A vacation bench of Justice A.K. Sikri and Justice Uday Umesh Lalit put on hold the high court order and issued notice to Ram Naresh Yadav (not the Madhya Pradesh governor) and another person.
The high court order came during the hearing on Yadav's plea that either the case against him for breach of trust as ordered by the state government be withdrawn or the trial expedited.
The apex court observed that the high court order "may be to send message to subordinate court not to accept the withdrawal of prosecution report (by the state) routinely". Uttar Pradesh's Advocate General Vijay Bahadur Singh assailed the high court order that said in a large number of cases decisions are being taken in a "rampant discreet manner and the cases are being withdrawn against a particular class of persons throughout the state".
The court also agreed that "digging" all the cases of past two years where the government had withdrawn prosecution was a "mammoth" task as Singh argued that the high court had passed an order when there were no pleadings before it to that effect.

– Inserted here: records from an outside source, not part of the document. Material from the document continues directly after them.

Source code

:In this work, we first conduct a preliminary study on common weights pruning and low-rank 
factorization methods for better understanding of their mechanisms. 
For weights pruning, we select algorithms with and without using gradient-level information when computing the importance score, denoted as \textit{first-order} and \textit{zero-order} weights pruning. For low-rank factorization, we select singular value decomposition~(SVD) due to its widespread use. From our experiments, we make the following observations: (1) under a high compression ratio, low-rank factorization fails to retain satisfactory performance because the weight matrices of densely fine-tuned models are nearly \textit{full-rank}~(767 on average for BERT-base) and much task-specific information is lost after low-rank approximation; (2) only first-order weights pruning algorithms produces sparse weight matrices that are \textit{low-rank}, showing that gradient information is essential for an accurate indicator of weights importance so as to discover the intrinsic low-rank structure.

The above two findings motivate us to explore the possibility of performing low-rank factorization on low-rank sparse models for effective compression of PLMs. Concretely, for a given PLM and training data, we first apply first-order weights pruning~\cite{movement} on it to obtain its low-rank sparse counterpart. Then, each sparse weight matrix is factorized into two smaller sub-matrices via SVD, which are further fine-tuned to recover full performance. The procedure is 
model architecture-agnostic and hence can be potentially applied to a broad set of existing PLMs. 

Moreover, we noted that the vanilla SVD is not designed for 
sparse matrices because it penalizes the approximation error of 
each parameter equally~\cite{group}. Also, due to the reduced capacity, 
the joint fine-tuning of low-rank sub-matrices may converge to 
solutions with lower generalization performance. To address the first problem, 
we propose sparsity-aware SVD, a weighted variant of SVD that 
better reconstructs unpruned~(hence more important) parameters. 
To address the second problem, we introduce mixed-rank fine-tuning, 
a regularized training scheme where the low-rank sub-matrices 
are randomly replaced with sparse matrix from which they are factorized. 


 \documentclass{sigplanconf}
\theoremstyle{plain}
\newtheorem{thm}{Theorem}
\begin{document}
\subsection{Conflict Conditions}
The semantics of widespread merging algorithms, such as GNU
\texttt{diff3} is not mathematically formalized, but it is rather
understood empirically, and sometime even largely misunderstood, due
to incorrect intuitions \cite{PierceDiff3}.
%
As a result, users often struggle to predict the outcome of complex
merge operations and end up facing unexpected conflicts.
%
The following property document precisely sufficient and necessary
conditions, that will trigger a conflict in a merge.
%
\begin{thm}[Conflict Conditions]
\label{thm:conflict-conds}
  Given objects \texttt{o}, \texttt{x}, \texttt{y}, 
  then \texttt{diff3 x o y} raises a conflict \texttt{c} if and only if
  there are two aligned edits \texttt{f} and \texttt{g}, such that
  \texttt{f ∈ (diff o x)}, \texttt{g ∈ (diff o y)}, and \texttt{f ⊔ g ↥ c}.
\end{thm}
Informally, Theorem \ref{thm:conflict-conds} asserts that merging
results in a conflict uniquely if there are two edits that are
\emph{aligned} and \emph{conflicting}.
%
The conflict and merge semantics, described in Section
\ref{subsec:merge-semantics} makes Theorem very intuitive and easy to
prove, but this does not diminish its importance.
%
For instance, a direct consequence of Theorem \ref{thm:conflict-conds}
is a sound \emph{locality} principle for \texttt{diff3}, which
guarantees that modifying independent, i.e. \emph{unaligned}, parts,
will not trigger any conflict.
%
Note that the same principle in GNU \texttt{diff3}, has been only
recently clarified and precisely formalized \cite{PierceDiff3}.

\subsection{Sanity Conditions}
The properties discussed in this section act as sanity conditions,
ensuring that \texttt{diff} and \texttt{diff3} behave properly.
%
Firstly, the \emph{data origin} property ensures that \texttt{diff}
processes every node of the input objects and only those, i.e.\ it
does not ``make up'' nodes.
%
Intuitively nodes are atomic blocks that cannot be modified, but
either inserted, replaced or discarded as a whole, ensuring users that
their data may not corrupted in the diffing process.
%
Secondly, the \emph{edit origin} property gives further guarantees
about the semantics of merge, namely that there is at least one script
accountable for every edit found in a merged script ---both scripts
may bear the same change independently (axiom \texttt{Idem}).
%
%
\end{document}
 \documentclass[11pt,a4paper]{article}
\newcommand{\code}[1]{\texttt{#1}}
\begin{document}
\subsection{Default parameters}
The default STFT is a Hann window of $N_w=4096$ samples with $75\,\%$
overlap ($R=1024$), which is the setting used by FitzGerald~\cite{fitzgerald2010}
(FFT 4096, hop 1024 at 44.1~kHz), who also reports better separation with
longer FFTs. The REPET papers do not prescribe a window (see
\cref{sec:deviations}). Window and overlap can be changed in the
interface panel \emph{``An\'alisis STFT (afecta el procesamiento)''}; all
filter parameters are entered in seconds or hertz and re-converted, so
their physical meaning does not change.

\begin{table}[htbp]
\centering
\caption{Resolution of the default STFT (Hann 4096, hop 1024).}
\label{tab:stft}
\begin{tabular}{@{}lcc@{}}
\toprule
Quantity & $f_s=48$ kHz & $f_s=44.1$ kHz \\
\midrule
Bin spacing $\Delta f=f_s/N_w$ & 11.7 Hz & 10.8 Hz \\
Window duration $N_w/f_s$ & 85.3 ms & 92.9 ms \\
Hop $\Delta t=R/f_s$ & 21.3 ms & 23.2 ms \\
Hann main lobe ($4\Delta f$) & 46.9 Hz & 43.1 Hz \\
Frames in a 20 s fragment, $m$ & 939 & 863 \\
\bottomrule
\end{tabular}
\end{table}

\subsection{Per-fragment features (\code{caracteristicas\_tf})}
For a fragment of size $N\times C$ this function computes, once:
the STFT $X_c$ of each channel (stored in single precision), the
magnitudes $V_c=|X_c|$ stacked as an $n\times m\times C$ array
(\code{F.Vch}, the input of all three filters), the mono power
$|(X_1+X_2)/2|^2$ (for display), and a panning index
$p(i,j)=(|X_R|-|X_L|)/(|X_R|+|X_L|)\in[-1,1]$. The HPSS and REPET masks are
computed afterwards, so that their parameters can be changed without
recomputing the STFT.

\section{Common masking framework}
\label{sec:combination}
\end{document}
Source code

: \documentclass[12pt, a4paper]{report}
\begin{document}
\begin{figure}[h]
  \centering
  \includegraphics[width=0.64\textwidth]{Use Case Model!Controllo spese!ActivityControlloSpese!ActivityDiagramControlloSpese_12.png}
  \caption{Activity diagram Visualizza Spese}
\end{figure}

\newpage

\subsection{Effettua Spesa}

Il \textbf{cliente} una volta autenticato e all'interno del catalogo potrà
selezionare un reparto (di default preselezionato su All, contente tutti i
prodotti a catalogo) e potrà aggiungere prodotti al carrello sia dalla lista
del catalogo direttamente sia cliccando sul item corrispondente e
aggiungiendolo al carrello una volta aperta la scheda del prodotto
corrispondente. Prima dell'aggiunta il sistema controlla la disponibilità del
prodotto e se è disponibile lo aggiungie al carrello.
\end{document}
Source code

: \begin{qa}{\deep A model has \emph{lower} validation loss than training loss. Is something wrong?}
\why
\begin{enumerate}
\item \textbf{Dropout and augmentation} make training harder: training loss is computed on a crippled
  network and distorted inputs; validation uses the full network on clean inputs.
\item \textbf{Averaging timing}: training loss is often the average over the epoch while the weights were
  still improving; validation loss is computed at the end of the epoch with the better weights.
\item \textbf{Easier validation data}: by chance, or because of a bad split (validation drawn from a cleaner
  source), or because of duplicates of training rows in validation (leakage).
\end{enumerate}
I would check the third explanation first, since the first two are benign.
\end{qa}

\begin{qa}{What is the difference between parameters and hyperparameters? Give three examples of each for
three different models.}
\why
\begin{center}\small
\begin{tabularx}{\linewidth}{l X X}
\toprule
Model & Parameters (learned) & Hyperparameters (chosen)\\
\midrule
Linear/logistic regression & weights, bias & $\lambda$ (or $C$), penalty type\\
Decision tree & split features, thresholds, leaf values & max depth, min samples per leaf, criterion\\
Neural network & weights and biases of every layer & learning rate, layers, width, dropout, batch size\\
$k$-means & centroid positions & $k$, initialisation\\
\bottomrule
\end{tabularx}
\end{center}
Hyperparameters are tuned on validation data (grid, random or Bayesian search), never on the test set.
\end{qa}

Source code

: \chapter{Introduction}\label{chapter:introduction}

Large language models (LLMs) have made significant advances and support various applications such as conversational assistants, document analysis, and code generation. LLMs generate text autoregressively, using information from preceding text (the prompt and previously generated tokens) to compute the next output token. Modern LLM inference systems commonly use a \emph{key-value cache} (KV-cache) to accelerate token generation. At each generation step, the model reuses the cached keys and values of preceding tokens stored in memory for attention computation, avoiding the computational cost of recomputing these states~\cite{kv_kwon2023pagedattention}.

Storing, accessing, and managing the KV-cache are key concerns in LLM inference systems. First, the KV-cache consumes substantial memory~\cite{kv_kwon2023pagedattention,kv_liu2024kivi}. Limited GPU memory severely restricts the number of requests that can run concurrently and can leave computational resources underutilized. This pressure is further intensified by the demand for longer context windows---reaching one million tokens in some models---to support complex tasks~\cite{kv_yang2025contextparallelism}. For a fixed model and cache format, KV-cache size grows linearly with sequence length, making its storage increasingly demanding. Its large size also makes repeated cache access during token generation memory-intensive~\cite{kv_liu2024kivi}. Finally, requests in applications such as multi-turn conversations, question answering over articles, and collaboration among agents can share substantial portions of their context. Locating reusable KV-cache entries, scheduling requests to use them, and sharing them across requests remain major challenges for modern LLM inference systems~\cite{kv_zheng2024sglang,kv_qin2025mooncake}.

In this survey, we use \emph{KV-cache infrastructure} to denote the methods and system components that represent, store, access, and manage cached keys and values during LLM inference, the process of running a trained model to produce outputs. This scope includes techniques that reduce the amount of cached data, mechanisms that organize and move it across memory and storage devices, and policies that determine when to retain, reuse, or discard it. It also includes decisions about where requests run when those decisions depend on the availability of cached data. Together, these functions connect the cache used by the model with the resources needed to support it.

The advocate general, assisted by Ravi P. Mehrotra and S. A. Murtaza, told the apex court that the high court took an "interesting" stand and "made an incorrect observation that cases against a class of persons were being withdrawn under Section 321 of Cr.PC when the same was not even pleaded in the petition before it" by Yadav.
As per Section 321 of the Criminal Procedure Code in respect of Uttar Pradesh, "the public prosecutor or assistant public prosecutor on the written permission of the state government to that effect, with the consent of the court at any time before the judgment is pronounced, withdraw from the prosecution of any person either generally or in respect of any one or more of the offences for which he is tried".
While dealing with Yadav's petition, the high court had said that the decision to withdraw the case showed "a clear cut prima facie partisan stand in the favour of the accused and that too taking into confidence the complainant".
The high court had directed the Uttar Pradesh government to file an affidavit placing on record "as to in how many matters, in the past two years, such decisions have been taken and what are the consideration on which such decisions have been taken".